Dès lors, « en jugeant, sur la base des faits rappelés [...], qu'elle a souverainement appréciés sans les entacher de dénaturation, et par un arrêt qui est suffisamment motivé et qui n'avait d'ailleurs pas, au regard de la motivation retenue, à se prononcer sur la question d'une identité de litige entre celui soumis au tribunal paritaire des baux ruraux de Tarascon et celui relevant du tribunal administratif de Marseille, que le bail rural de M. A., dont la validité a été reconnue jusqu'au 30 mars 2022 par un jugement du 15 mai 2019 du tribunal paritaire des baux ruraux, ne pouvait, en dépit d'une vaine invitation adressée par le conservatoire à M. A... à signer une convention d'usage temporaire et spécifique au cours de l'année 2014, être regardé comme dénoncé à la date d'établissement du procès-verbal d'infraction du 28 mars 2018 et que, par suite, M. A., exploitant présent sur les lieux à la date d'incorporation des parcelles du domaine du Taxil dans le domaine public du conservatoire, ne pouvait être regardé à la date de ce procès-verbal, faute de dénonciation par le conservatoire du contrat de bail qui le liait à M. A., comme un occupant sans droit ni titre de ce domaine, la cour administrative d'appel, qui n'avait d'ailleurs pas à rechercher si le conservatoire avait l'intention de lui octroyer un tel droit dès lors qu'il lui appartenait le cas échéant d'en constater elle-même l'existence, n'a pas commis d'erreur de droit ni d'erreur de qualification juridique des faits.

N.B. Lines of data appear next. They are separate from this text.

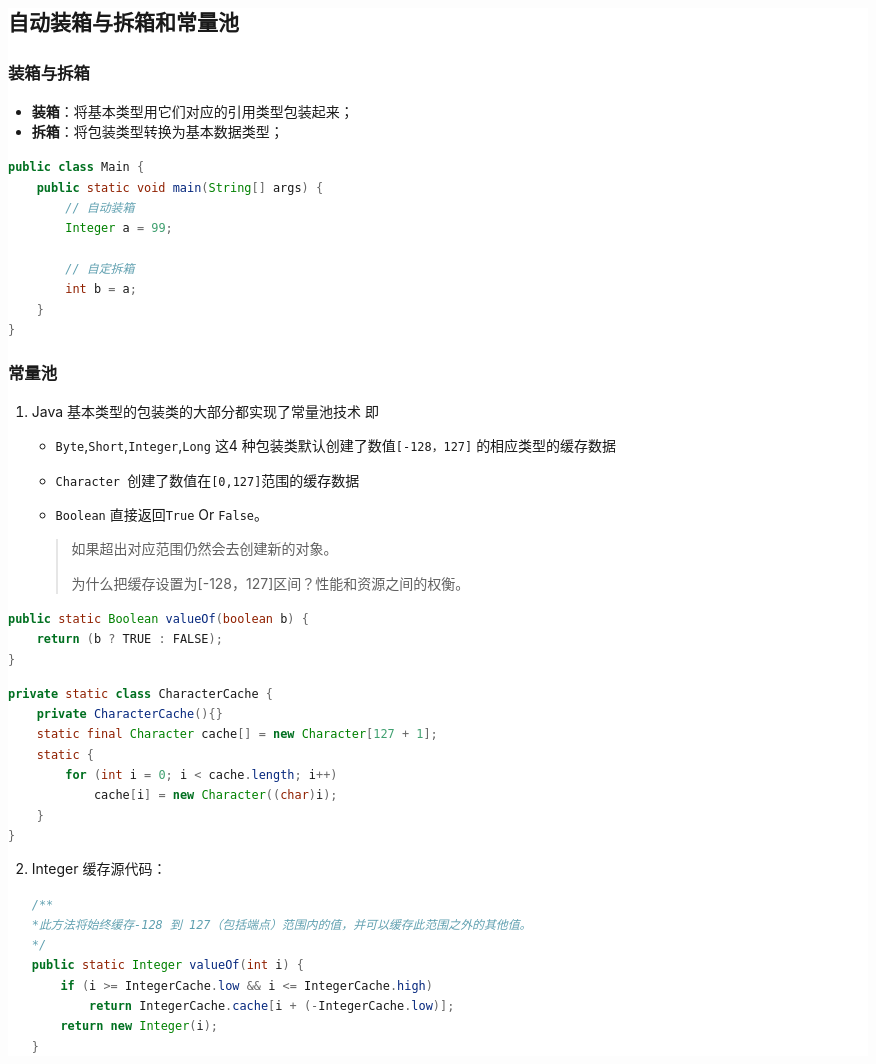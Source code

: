 

## 自动装箱与拆箱和常量池

### 装箱与拆箱

- **装箱**：将基本类型用它们对应的引用类型包装起来；
- **拆箱**：将包装类型转换为基本数据类型；

```java
public class Main {
    public static void main(String[] args) {
        // 自动装箱
        Integer a = 99;

        // 自定拆箱
        int b = a;
    }
}
```



### 常量池

1. Java 基本类型的包装类的大部分都实现了常量池技术 即

   + `Byte`,`Short`,`Integer`,`Long` 这4 种包装类默认创建了数值`[-128，127]` 的相应类型的缓存数据

   + `Character `创建了数值在`[0,127]`范围的缓存数据
   + `Boolean` 直接返回`True` Or `False`。

   >  如果超出对应范围仍然会去创建新的对象。
   >
   > 为什么把缓存设置为[-128，127]区间？性能和资源之间的权衡。

```java
public static Boolean valueOf(boolean b) {
    return (b ? TRUE : FALSE);
}
```

```java
private static class CharacterCache {         
    private CharacterCache(){}
    static final Character cache[] = new Character[127 + 1];          
    static {
        for (int i = 0; i < cache.length; i++)                 
            cache[i] = new Character((char)i);         
    }   
}
```



2. Integer 缓存源代码：

   ```java
   /**
   *此方法将始终缓存-128 到 127（包括端点）范围内的值，并可以缓存此范围之外的其他值。
   */
   public static Integer valueOf(int i) {
       if (i >= IntegerCache.low && i <= IntegerCache.high)
           return IntegerCache.cache[i + (-IntegerCache.low)];
       return new Integer(i);
   }
   ```
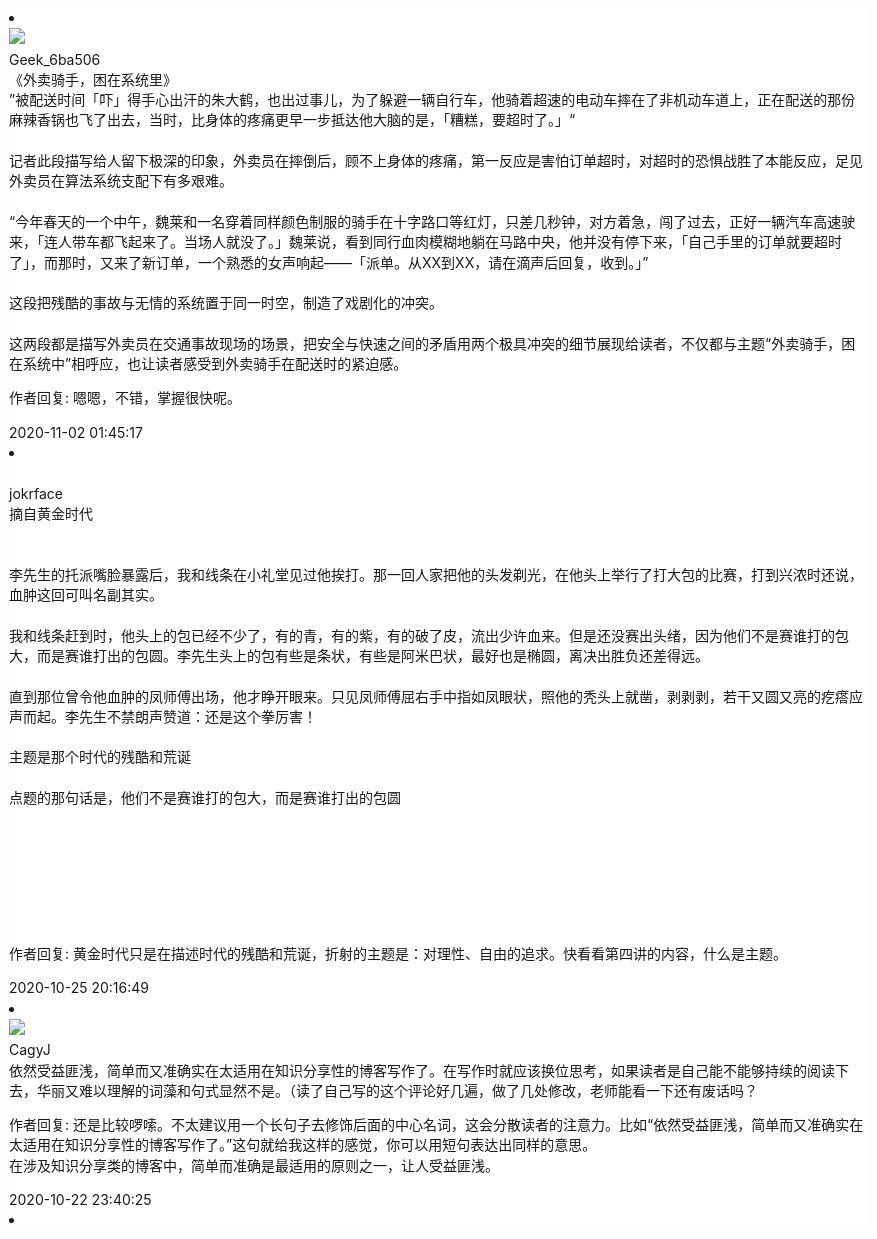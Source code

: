 </div>
</li>
<li>
<div class="_2sjJGcOH_0"><img src="https://thirdwx.qlogo.cn/mmopen/vi_32/Q0j4TwGTfTIiayrzt9SSAnLzib30XIremXZ8Wr9YMCjVDetUicsfg4VcbpHDkNtHbrKcUzbV9z6rNBae7kib80H9BA/132"
  class="_3FLYR4bF_0">
<div class="_36ChpWj4_0">
  <div class="_2zFoi7sd_0"><span>Geek_6ba506</span>
  </div>
  <div class="_2_QraFYR_0">《外卖骑手，困在系统里》<br>”被配送时间「吓」得手心出汗的朱大鹤，也出过事儿，为了躲避一辆自行车，他骑着超速的电动车摔在了非机动车道上，正在配送的那份麻辣香锅也飞了出去，当时，比身体的疼痛更早一步抵达他大脑的是，「糟糕，要超时了。」“<br><br>记者此段描写给人留下极深的印象，外卖员在摔倒后，顾不上身体的疼痛，第一反应是害怕订单超时，对超时的恐惧战胜了本能反应，足见外卖员在算法系统支配下有多艰难。<br><br>“今年春天的一个中午，魏莱和一名穿着同样颜色制服的骑手在十字路口等红灯，只差几秒钟，对方着急，闯了过去，正好一辆汽车高速驶来，「连人带车都飞起来了。当场人就没了。」魏莱说，看到同行血肉模糊地躺在马路中央，他并没有停下来，「自己手里的订单就要超时了」，而那时，又来了新订单，一个熟悉的女声响起——「派单。从XX到XX，请在滴声后回复，收到。」”<br><br>这段把残酷的事故与无情的系统置于同一时空，制造了戏剧化的冲突。<br><br>这两段都是描写外卖员在交通事故现场的场景，把安全与快速之间的矛盾用两个极具冲突的细节展现给读者，不仅都与主题“外卖骑手，困在系统中”相呼应，也让读者感受到外卖骑手在配送时的紧迫感。</div>
  <div class="_10o3OAxT_0">
    <p class="_3KxQPN3V_0">作者回复: 嗯嗯，不错，掌握很快呢。</p>
  </div>
  <div class="_3klNVc4Z_0">
    <div class="_3Hkula0k_0">2020-11-02 01:45:17</div>
  </div>
</div>
</div>
</li>
<li>
<div class="_2sjJGcOH_0"><img src=""
  class="_3FLYR4bF_0">
<div class="_36ChpWj4_0">
  <div class="_2zFoi7sd_0"><span>jokrface</span>
  </div>
  <div class="_2_QraFYR_0">摘自黄金时代<br><br><br>李先生的托派嘴脸暴露后，我和线条在小礼堂见过他挨打。那一回人家把他的头发剃光，在他头上举行了打大包的比赛，打到兴浓时还说，血肿这回可叫名副其实。<br><br>我和线条赶到时，他头上的包已经不少了，有的青，有的紫，有的破了皮，流出少许血来。但是还没赛出头绪，因为他们不是赛谁打的包大，而是赛谁打出的包圆。李先生头上的包有些是条状，有些是阿米巴状，最好也是椭圆，离决出胜负还差得远。<br><br>直到那位曾令他血肿的凤师傅出场，他才睁开眼来。只见凤师傅屈右手中指如凤眼状，照他的秃头上就凿，剥剥剥，若干又圆又亮的疙瘩应声而起。李先生不禁朗声赞道：还是这个拳厉害！<br><br>主题是那个时代的残酷和荒诞<br><br>点题的那句话是，他们不是赛谁打的包大，而是赛谁打出的包圆<br><br><br><br><br><br><br></div>
  <div class="_10o3OAxT_0">
    <p class="_3KxQPN3V_0">作者回复: 黄金时代只是在描述时代的残酷和荒诞，折射的主题是：对理性、自由的追求。快看看第四讲的内容，什么是主题。</p>
  </div>
  <div class="_3klNVc4Z_0">
    <div class="_3Hkula0k_0">2020-10-25 20:16:49</div>
  </div>
</div>
</div>
</li>
<li>
<div class="_2sjJGcOH_0"><img src="https://thirdwx.qlogo.cn/mmopen/vi_32/Q0j4TwGTfTKvnkXZiaop0hSYskJ345lgZichadtc1ST6SRhxe9tvCfo3KkRh45TxMbI1bqW58SJ90xFSTl5FplKg/132"
  class="_3FLYR4bF_0">
<div class="_36ChpWj4_0">
  <div class="_2zFoi7sd_0"><span>CagyJ</span>
  </div>
  <div class="_2_QraFYR_0">依然受益匪浅，简单而又准确实在太适用在知识分享性的博客写作了。在写作时就应该换位思考，如果读者是自己能不能够持续的阅读下去，华丽又难以理解的词藻和句式显然不是。（读了自己写的这个评论好几遍，做了几处修改，老师能看一下还有废话吗？</div>
  <div class="_10o3OAxT_0">
    <p class="_3KxQPN3V_0">作者回复: 还是比较啰嗦。不太建议用一个长句子去修饰后面的中心名词，这会分散读者的注意力。比如“依然受益匪浅，简单而又准确实在太适用在知识分享性的博客写作了。”这句就给我这样的感觉，你可以用短句表达出同样的意思。<br>在涉及知识分享类的博客中，简单而准确是最适用的原则之一，让人受益匪浅。</p>
  </div>
  <div class="_3klNVc4Z_0">
    <div class="_3Hkula0k_0">2020-10-22 23:40:25</div>
  </div>
</div>
</div>
</li>
<li>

Elle n'a pas davantage commis d'erreur de droit en jugeant qu'à compter du 1er janvier 2017 et jusqu'à son expiration, ce bail dont elle n'a d'ailleurs pas, contrairement à ce qui est soutenu, considéré, en vertu du régime de la novation prévu aux articles 1329 et suivants du code civil, que s'y était substituée une convention d'usage temporaire et spécifique établie conformément aux dispositions de l'article L. 322-9 du code de l'environnement, a pu néanmoins, jusqu'à sa dénonciation ou son expiration, conférer à son titulaire un droit d'occupation et d'usage précaire sur cette partie du domaine public du conservatoire. Le Conservatoire de l'espace littoral et des rivages lacustres n'est, par suite, pas fondé à demander l'annulation de l'arrêt qu'il attaque ».

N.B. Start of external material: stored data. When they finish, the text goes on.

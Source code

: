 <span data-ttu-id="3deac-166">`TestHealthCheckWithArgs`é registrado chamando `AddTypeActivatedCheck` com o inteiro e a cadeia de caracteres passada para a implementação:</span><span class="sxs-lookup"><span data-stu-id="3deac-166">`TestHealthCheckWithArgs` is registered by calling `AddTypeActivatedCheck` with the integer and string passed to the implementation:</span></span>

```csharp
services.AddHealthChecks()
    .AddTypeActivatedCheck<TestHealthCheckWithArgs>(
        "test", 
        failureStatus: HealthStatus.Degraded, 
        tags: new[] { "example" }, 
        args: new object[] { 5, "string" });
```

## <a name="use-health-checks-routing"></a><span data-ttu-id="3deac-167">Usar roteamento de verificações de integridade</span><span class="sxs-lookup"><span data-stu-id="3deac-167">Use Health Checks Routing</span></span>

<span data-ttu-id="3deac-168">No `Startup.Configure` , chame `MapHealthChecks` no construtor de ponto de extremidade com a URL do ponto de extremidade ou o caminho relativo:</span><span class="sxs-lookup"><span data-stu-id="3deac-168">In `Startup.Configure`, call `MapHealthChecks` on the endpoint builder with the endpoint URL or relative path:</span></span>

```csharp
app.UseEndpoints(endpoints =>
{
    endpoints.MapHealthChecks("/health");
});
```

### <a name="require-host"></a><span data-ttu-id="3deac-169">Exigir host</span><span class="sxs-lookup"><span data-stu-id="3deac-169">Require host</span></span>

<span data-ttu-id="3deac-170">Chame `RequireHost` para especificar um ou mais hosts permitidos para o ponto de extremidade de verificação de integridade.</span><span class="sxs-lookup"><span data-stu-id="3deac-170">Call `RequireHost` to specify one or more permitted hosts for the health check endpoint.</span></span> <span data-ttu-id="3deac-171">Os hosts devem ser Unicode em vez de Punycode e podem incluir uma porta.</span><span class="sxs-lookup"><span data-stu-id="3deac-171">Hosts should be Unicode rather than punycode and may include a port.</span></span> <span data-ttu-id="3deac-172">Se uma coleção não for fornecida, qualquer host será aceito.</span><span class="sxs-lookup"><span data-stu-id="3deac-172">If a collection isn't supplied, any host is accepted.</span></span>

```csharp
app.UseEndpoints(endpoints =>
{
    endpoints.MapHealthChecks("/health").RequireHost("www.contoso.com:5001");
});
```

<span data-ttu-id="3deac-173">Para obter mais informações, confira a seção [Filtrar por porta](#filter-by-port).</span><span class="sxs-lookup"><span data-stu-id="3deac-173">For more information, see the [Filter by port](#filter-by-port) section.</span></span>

Ce faisant, la Haute juridiction commence à unifier sa jurisprudence relative à l’incorporation de biens soumis à bail dans le domaine public (v. s’agissant d’un bail commercial : CE, 21 déc. 2022, n° 464505, Cne de Saint-Félicien).

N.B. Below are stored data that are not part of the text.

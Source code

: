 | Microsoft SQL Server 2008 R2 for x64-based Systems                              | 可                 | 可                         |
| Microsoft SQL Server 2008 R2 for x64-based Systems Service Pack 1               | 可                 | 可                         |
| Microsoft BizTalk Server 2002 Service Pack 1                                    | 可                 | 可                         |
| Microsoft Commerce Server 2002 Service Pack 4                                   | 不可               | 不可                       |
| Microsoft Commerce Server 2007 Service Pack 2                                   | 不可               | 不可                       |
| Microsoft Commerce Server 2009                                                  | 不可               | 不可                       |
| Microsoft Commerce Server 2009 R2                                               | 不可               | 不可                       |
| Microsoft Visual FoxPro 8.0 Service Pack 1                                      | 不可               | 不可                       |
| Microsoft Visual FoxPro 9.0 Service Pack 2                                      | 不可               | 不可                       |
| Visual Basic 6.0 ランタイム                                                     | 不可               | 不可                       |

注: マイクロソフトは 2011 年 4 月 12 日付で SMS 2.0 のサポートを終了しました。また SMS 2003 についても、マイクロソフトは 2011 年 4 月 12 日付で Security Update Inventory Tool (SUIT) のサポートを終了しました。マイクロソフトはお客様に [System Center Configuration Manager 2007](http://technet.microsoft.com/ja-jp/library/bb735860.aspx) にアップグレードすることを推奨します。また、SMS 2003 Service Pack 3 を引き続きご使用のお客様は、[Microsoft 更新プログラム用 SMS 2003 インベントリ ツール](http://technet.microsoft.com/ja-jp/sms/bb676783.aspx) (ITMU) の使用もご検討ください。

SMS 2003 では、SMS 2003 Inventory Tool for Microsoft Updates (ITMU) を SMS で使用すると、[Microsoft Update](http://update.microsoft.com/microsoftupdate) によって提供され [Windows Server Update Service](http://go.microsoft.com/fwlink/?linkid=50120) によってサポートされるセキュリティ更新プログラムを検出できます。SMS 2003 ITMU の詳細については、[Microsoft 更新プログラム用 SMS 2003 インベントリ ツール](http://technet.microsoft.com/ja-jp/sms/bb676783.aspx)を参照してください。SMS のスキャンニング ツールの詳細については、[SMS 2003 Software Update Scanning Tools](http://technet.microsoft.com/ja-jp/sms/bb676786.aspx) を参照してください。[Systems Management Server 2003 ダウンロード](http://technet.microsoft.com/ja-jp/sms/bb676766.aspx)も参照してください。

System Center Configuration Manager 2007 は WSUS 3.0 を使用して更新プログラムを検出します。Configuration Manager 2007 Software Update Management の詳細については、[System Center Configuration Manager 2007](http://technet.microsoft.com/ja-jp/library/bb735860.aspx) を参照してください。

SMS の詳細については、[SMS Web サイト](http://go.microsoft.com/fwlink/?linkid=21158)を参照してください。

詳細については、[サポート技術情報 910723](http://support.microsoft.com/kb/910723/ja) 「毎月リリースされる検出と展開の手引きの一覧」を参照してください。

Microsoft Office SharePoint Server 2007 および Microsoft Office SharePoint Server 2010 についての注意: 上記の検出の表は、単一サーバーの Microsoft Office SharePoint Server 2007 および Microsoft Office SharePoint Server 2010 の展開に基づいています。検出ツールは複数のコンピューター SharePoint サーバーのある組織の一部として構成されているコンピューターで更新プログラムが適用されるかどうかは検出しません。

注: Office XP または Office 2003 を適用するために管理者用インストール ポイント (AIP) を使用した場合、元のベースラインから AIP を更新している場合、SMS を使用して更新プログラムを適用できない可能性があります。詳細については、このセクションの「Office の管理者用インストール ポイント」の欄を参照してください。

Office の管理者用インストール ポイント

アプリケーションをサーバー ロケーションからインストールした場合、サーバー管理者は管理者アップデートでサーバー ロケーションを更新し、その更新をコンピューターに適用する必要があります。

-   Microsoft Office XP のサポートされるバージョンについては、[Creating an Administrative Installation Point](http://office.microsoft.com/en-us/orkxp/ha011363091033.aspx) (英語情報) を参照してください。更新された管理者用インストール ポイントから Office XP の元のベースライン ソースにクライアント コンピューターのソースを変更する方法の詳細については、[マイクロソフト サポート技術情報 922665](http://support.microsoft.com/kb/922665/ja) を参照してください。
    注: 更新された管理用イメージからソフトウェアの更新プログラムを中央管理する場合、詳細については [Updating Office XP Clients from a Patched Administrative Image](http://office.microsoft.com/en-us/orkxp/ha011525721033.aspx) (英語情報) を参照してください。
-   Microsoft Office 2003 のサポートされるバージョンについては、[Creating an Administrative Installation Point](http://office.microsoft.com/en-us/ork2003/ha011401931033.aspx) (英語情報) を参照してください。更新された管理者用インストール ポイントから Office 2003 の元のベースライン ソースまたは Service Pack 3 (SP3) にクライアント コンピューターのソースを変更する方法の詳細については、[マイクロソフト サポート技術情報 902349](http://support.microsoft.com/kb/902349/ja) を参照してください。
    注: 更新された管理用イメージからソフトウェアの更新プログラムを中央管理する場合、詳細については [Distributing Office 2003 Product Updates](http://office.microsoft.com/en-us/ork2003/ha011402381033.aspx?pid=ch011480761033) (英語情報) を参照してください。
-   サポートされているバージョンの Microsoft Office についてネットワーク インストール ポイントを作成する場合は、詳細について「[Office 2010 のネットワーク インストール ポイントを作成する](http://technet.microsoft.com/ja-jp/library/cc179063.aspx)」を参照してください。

En pratique, un bail rural portant sur un fonds de terre incorporé au domaine public ne cesse pas de plein droit de produire ses effets juridiques. En effet, son exécution se poursuit en toutes les dispositions non contradictoires à la domanialité publique. En d’autres termes, le rattachement d’un fonds de terre au domaine public ne suffit pas à mettre un terme au bail rural applicable et liant le propriétaire au preneur. Ainsi, le régime des contraventions de grande voirie ne saurait s’appliquer dans la mesure où le preneur n’est pas un occupant sans droit ni titre du domaine public. Dans tous les cas, une exploitation agricole des biens incorporés au domaine propre de l'établissement public qui porte atteinte à l'intégrité ou à la conservation de ce domaine constitue, en vertu de l'article L. 322-10-4 du Code de l'environnement, et sans préjudice des sanctions pénales encourues, une contravention de grande voirie qu'il appartient au Conservatoire de l'espace littoral et des rivages lacustres de constater, réprimer et poursuivre par voie administrative.